Abhay G. Chebbi, Pro-Chancellor, Alliance University

Mr Abhay G. Chebbi is the Pro-Chancellor at Alliance University. Prior to assuming this responsibility, Mr Abhay has worked in several directorial capacities at the university over the last decade. Prominently, he held the position of Director – Admissions and was responsible for student intake across programs offered at the University. In this said role, Mr Abhay also played a pivotal role in promoting Executive Education at the University and during his stint in the Office of International Affairs, Mr Abhay was instrumental in successfully establishing international partnerships with reputed universities in Germany.


The higher education landscape in India has been evolving and with the pandemic, an urgent need to revolutionize offerings in Universities has become pronounced. It is estimated that by 2025, India will have 119 million 18–22-year old’s, in essence, making India home to the largest student population in the world by then. In the book ‘India’s Economy and Society – Lateral explorations, a chapter titled ‘Changing Landscape of Professional Higher Education in India: What Do We Know and What Do Recent Data Tell Us?’ by authors Pradeep Kumar Choudhury and Amit Kumar, highlight the rapid expansion of professional higher education in India in its several dimensions. One of the key findings of this study is the regional inequality in the growth of professional higher education in India over the last decade with close to 40% of such institutions present in the southern region and less than 10% covering central, eastern, and northern-eastern regions.

While the above statistic is alarming in terms of the skewed geographic presence of professional higher education through institutions, it can also be seen as an opportunity to differentiate offerings to enhance quality of education based on the tenets of equality and ease of access. Another important aspect that needs to be borne in mind is ‘Education has never been more expensive to provide than it is today’. It is therefore critical for institutions like ours to create value for investment, and this can be achieved through continuous innovation in academic offerings and enhancing student preparedness to transition from campus to corporates, through robust industry interfaces.

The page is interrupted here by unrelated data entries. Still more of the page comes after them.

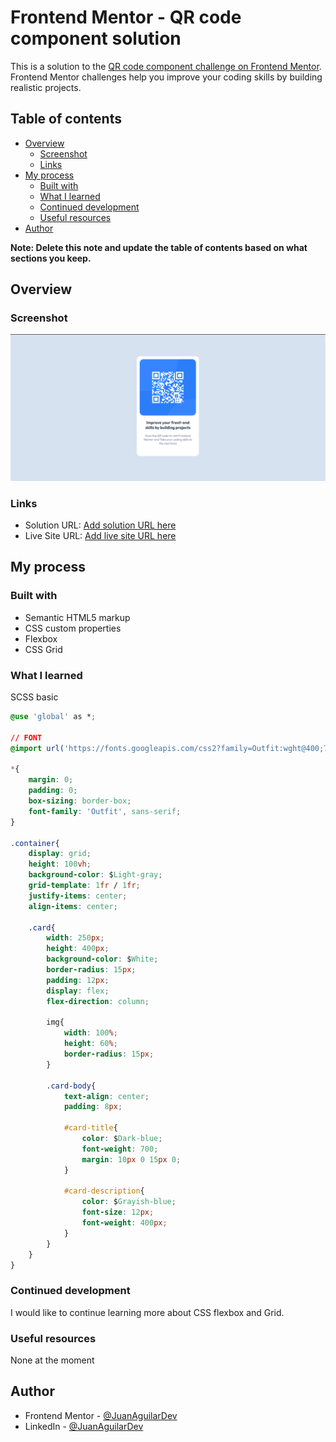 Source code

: # Frontend Mentor - QR code component solution

This is a solution to the [QR code component challenge on Frontend Mentor](https://www.frontendmentor.io/challenges/qr-code-component-iux_sIO_H). Frontend Mentor challenges help you improve your coding skills by building realistic projects.

## Table of contents

- [Overview](#overview)
  - [Screenshot](#screenshot)
  - [Links](#links)
- [My process](#my-process)
  - [Built with](#built-with)
  - [What I learned](#what-i-learned)
  - [Continued development](#continued-development)
  - [Useful resources](#useful-resources)
- [Author](#author)

**Note: Delete this note and update the table of contents based on what sections you keep.**

## Overview

### Screenshot

![Frontend QR Challenge](./screenshot.png)

### Links

- Solution URL: [Add solution URL here](https://your-solution-url.com)
- Live Site URL: [Add live site URL here](https://juanaguilardev.github.io/QR-code-component/)

## My process

### Built with

- Semantic HTML5 markup
- CSS custom properties
- Flexbox
- CSS Grid

### What I learned

SCSS basic

```css
@use 'global' as *;

// FONT
@import url('https://fonts.googleapis.com/css2?family=Outfit:wght@400;700&display=swap');

*{
    margin: 0;
    padding: 0;
    box-sizing: border-box;
    font-family: 'Outfit', sans-serif;
}

.container{
    display: grid;
    height: 100vh;
    background-color: $Light-gray;
    grid-template: 1fr / 1fr;
    justify-items: center;
    align-items: center;

    .card{
        width: 250px;
        height: 400px;
        background-color: $White;
        border-radius: 15px;
        padding: 12px;
        display: flex;
        flex-direction: column;

        img{
            width: 100%;
            height: 60%;
            border-radius: 15px;
        }

        .card-body{
            text-align: center;
            padding: 8px;
            
            #card-title{
                color: $Dark-blue;
                font-weight: 700;
                margin: 10px 0 15px 0;
            }

            #card-description{
                color: $Grayish-blue;
                font-size: 12px;
                font-weight: 400px;
            }
        }
    }
}
```

### Continued development

I would like to continue learning more about CSS flexbox and Grid.

### Useful resources

None at the moment

## Author

- Frontend Mentor - [@JuanAguilarDev](https://www.frontendmentor.io/profile/JuanAguilarDev)
- LinkedIn - [@JuanAguilarDev](https://www.linkedin.com/in/juan-manuel-aguilar-garrido-a343141bb/)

While the pandemic created a further divide between the rich and the poor in terms of affordability and access, one must not see this in absolute terms of injustice done to the middle- and lower-income levels. The pandemic created tremendous pressure on higher educational institutions to rethink and rework their strategies, bearing in mind student well-being. This led to most institutions offering a hybrid mode of learning, ensuring uninterrupted learning, which reexamined modes of assessment or academic delivery. Universities created strategic roadmaps through institutional tie-up and offered additional certification programs, based on student’s interests and such courses were either assigned credits or offered as part of student preparedness to make a successful transition to corporates of their choice. Innovation became the ‘need’ and most Universities responded to the situation by implementing online teaching & learning, thus displaying preparedness to be part of this revolution – that which will redefine the trajectory of higher education in India.

Some of the trends that might continue to dominate the year 2022 and beyond are as follows:

1: Online learning will become more of a mainstream activity with greater acceptance rates, given that learning can happen at the comfort of homes, on a mobile device, with strong internet connectivity. Students and families might prefer this over traditional set ups in the higher education space.

2: Technology will continue to create breakthroughs and the higher education space might get to see a virtual interface across functions, much more than what it is now.

3: Academic delivery – the teaching and learning process, will go through several iterations – Liberal education will gain greater prominence; Choice-based learning will become the norm; Smaller groups of students and not necessarily within a classroom setting will learn unique concepts that are future-driven; and Skill-based learning will eventually emerge as a winner, with clear alignment with career opportunities.

4: Formal degrees of a certain length will slowly have to be revamped into certification programs with defined exit options, enabling students to opt out and study multiple courses at the same time.

5: Partnerships with industry on several joint initiatives to strengthen research and development will take place, bridging the industry academia gap.

While there are myriad ways of strengthening the future of higher education in India, it is ultimately for private institutions like ours to welcome students from all strata of the society, encourage merit-based scholarships for the deserving, reserve a certain % of seats exclusively for girl students and students from the economically challenged backgrounds and provide the required impetus to strengthen the notion of ‘Education for all; Access to all’ as an underlying principle. While the pandemic might continue to exist, the only hope is to see reduction in its severity and impact, while allowing the future generations in India to have a very strong educational foundation, based on social exchange and experiential learning in formats that enrich holistic development.